* Task objective *
Retype the whole listing below exactly, keeping every picture out of it.

━━━ The input

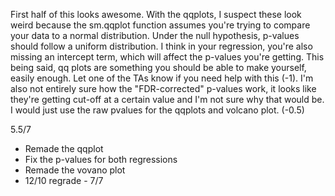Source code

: First half of this looks awesome. With the qqplots, I suspect these look weird because the sm.qqplot function assumes you're trying to compare your data to a normal distribution. Under the null hypothesis, p-values should follow a uniform distribution. I think in your regression, you're also missing an intercept term, which will affect the p-values you're getting. This being said, qq plots are something you should be able to make yourself, easily enough. Let one of the TAs know if you need help with this (-1). I'm also not entirely sure how the "FDR-corrected" p-values work, it looks like they're getting cut-off at a certain value and I'm not sure why that would be. I would just use the raw pvalues for the qqplots and volcano plot. (-0.5)

5.5/7

- Remade the qqplot
- Fix the p-values for both regressions
- Remade the vovano plot
- 12/10 regrade - 7/7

━━━━━━

* Output for this task *
Source code

: First half of this looks awesome. With the qqplots, I suspect these look weird because the sm.qqplot function assumes you're trying to compare your data to a normal distribution. Under the null hypothesis, p-values should follow a uniform distribution. I think in your regression, you're also missing an intercept term, which will affect the p-values you're getting. This being said, qq plots are something you should be able to make yourself, easily enough. Let one of the TAs know if you need help with this (-1). I'm also not entirely sure how the "FDR-corrected" p-values work, it looks like they're getting cut-off at a certain value and I'm not sure why that would be. I would just use the raw pvalues for the qqplots and volcano plot. (-0.5)

5.5/7

- Remade the qqplot
- Fix the p-values for both regressions
- Remade the vovano plot
- 12/10 regrade - 7/7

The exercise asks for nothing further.